La cuestión es que “La locura del poder” no lo dije yo. Surgió mientras conversábamos con Luisa Valenzuela sobre la reedición de su gran novela, muy anticipatoria, loca, genial, terrible, Cola de lagartija (Interzona). “Desde que asumió Milei, sobre todo con la figura esotérica y oscura de su hermana, vengo pensando el neolopezreguismo. Cuando escribí la novela, intentaba entender cómo un pueblo avanzado como el nuestro había caído en manos de un Brujo nefasto. Y qué era eso del poder, la ambición de un poder omnímodo, total, mesiánico al mango”. Advertí los salpicones de tinta roja en la portada y recordé que Luisa llegó a derrames al escribirla, así como Flaubert enfermó gravemente al relatar el suicidio de Madame Bovary. Hay un capítulo que siempre me impactó. Por varios motivos: primero que nada, la operación narrativa, que consigue reflejar el hartazgo del autor con respecto al protagonista. Sobre todo en un libro que retrata a López Rega. En la página 209, la autora (como personaje) no aguanta más y decide irse de la novela. Entonces leemos: “En esta sencilla ceremonia hago abandono de la pluma con la que te anotaba. Sin mi biografía es como si no tuvieras vida. Chau, Brujo, felice morte”. Y luego viene su firma manuscrita: Luisa Valenzuela. ¡Pero la novela sigue! Y los lectores nos estremecemos al leer: “Qué bien me siento hoy rodeado de mi mismo, qué libre”. ¡El personaje está solo! ¡Sin autor, sin narrador! El Brujo se dirige a quienes lo leemos, la autora se piantó de la novela (a la altura de Cervantes, cuando el narrador advierte que ya no sabe cómo continúa la historia de su protagonista y deja de contarla por algunos capítulos). Como gran novelista, Valenzuela vislumbra lo que no cesa de reproducirse. “El Brujo tenía su hermana Estrella, supuesto quiste embrionario en un tercer testículo. Para adquirir el poder absoluto, deduje entonces, no basta con pertenecer a un solo sexo… Ahora la hermana (Karina) se ha desarrollado pero actúan en conjunto, las decisiones gubernamentales las toman a través del tarot que ella controla, no hay ley o Constitución que valga, las comunica un perro muerto y sus feroces clones; rigen las fuerzas del Cielo, se creen Moisés y Aaron, y a Milei le toca imprecar sembrando las más nefastas y soeces maldiciones…”. Ojo: Valenzuela sabe de brujerías, gualichos y distintos cultos. Escribe rodeada de máscaras, trofeos de sus viajes y rituales.

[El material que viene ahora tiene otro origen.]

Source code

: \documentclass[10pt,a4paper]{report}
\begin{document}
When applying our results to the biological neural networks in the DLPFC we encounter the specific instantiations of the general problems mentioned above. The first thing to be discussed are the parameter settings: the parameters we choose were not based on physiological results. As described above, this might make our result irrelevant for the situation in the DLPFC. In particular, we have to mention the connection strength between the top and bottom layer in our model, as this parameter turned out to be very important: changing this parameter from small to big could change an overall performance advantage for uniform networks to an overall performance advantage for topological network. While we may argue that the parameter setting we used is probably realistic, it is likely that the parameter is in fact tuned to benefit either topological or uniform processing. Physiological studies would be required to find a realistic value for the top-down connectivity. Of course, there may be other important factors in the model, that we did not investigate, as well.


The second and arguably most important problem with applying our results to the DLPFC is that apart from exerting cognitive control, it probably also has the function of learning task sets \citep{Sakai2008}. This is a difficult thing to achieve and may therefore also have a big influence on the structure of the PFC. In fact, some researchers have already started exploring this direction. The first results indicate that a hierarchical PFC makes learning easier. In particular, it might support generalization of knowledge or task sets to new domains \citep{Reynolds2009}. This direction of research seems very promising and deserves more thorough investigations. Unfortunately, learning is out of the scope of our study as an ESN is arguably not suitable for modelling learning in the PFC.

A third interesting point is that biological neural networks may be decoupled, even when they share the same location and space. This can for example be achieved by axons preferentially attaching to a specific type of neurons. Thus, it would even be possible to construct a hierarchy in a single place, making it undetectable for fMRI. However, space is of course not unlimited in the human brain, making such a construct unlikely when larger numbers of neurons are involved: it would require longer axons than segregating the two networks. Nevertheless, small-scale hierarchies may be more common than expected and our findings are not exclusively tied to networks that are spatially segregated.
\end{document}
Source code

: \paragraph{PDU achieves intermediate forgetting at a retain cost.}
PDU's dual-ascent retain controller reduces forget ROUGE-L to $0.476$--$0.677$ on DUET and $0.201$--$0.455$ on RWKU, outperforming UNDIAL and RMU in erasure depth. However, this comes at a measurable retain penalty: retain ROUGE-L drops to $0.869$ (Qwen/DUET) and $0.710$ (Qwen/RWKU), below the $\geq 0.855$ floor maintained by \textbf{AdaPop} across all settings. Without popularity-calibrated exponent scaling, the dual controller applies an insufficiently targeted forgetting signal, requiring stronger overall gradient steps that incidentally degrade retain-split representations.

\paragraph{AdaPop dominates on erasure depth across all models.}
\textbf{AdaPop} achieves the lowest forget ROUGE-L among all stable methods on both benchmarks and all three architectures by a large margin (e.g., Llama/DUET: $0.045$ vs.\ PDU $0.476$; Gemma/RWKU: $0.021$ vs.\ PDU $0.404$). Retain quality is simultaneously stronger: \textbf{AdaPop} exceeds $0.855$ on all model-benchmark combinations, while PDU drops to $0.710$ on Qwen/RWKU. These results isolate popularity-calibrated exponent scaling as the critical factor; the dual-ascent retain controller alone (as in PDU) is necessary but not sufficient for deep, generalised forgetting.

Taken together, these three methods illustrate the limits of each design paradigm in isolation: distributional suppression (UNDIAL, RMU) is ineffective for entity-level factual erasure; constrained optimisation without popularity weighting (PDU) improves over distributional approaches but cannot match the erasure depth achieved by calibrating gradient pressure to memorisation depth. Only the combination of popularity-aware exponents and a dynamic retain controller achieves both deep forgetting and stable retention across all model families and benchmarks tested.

En lugar de engordar el relato grosero y populista, el Presidente debería cuidarse de la ficción verdadera.
“¡Qué evolución! De las hormigas rojas del Brujo a los mastines pardos del demonio de la motosierra!”, remata Luisa. La noche se colmó de títulos, de predicciones, como si las palabras se hubiesen dado cuenta de que Valenzuela se había dado cuenta qué es necesario nombrar para que algo suceda.